-- WORK REQUIRED --
Could you retype all of the data below exactly as given?

-- DATA FOR THIS EXERCISE --
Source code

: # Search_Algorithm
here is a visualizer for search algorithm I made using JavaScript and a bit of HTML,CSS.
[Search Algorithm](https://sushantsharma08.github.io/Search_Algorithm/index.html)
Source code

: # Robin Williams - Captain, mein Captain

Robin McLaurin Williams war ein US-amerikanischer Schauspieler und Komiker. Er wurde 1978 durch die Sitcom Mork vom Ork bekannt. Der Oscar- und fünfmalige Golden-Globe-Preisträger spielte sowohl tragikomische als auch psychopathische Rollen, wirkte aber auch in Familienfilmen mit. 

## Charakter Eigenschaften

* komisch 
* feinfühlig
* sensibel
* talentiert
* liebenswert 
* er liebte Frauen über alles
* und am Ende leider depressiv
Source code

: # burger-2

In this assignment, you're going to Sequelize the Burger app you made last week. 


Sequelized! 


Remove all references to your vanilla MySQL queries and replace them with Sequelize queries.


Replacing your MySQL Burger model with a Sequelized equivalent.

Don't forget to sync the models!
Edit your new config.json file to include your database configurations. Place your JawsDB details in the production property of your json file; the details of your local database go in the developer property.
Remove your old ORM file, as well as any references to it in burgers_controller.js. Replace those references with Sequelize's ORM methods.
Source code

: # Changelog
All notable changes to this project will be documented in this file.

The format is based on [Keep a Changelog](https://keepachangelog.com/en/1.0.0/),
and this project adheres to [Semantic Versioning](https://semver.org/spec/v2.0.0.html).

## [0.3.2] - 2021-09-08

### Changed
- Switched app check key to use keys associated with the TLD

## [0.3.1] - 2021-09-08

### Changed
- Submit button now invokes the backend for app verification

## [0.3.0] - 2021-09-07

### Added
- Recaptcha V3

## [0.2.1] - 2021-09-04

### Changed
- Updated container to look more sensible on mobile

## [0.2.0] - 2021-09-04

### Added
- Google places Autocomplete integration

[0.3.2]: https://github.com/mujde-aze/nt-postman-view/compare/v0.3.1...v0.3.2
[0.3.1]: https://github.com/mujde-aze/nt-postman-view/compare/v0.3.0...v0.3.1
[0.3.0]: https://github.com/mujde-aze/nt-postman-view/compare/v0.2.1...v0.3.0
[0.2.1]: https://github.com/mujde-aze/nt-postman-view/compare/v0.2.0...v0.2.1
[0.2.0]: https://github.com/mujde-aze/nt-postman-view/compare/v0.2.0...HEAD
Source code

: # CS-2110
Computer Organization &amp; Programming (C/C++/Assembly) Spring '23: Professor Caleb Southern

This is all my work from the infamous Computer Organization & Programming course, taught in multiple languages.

-- THE ANSWER --
Source code

: # Search_Algorithm
here is a visualizer for search algorithm I made using JavaScript and a bit of HTML,CSS.
[Search Algorithm](https://sushantsharma08.github.io/Search_Algorithm/index.html)
Source code

: # Robin Williams - Captain, mein Captain

Robin McLaurin Williams war ein US-amerikanischer Schauspieler und Komiker. Er wurde 1978 durch die Sitcom Mork vom Ork bekannt. Der Oscar- und fünfmalige Golden-Globe-Preisträger spielte sowohl tragikomische als auch psychopathische Rollen, wirkte aber auch in Familienfilmen mit. 

## Charakter Eigenschaften

* komisch 
* feinfühlig
* sensibel
* talentiert
* liebenswert 
* er liebte Frauen über alles
* und am Ende leider depressiv
Source code

: # burger-2

In this assignment, you're going to Sequelize the Burger app you made last week. 


Sequelized! 


Remove all references to your vanilla MySQL queries and replace them with Sequelize queries.


Replacing your MySQL Burger model with a Sequelized equivalent.

Don't forget to sync the models!
Edit your new config.json file to include your database configurations. Place your JawsDB details in the production property of your json file; the details of your local database go in the developer property.
Remove your old ORM file, as well as any references to it in burgers_controller.js. Replace those references with Sequelize's ORM methods.
Source code

: # Changelog
All notable changes to this project will be documented in this file.

The format is based on [Keep a Changelog](https://keepachangelog.com/en/1.0.0/),
and this project adheres to [Semantic Versioning](https://semver.org/spec/v2.0.0.html).

## [0.3.2] - 2021-09-08

### Changed
- Switched app check key to use keys associated with the TLD

## [0.3.1] - 2021-09-08

### Changed
- Submit button now invokes the backend for app verification

## [0.3.0] - 2021-09-07

### Added
- Recaptcha V3

## [0.2.1] - 2021-09-04

### Changed
- Updated container to look more sensible on mobile

## [0.2.0] - 2021-09-04

### Added
- Google places Autocomplete integration

[0.3.2]: https://github.com/mujde-aze/nt-postman-view/compare/v0.3.1...v0.3.2
[0.3.1]: https://github.com/mujde-aze/nt-postman-view/compare/v0.3.0...v0.3.1
[0.3.0]: https://github.com/mujde-aze/nt-postman-view/compare/v0.2.1...v0.3.0
[0.2.1]: https://github.com/mujde-aze/nt-postman-view/compare/v0.2.0...v0.2.1
[0.2.0]: https://github.com/mujde-aze/nt-postman-view/compare/v0.2.0...HEAD
Source code

: # CS-2110
Computer Organization &amp; Programming (C/C++/Assembly) Spring '23: Professor Caleb Southern

This is all my work from the infamous Computer Organization & Programming course, taught in multiple languages.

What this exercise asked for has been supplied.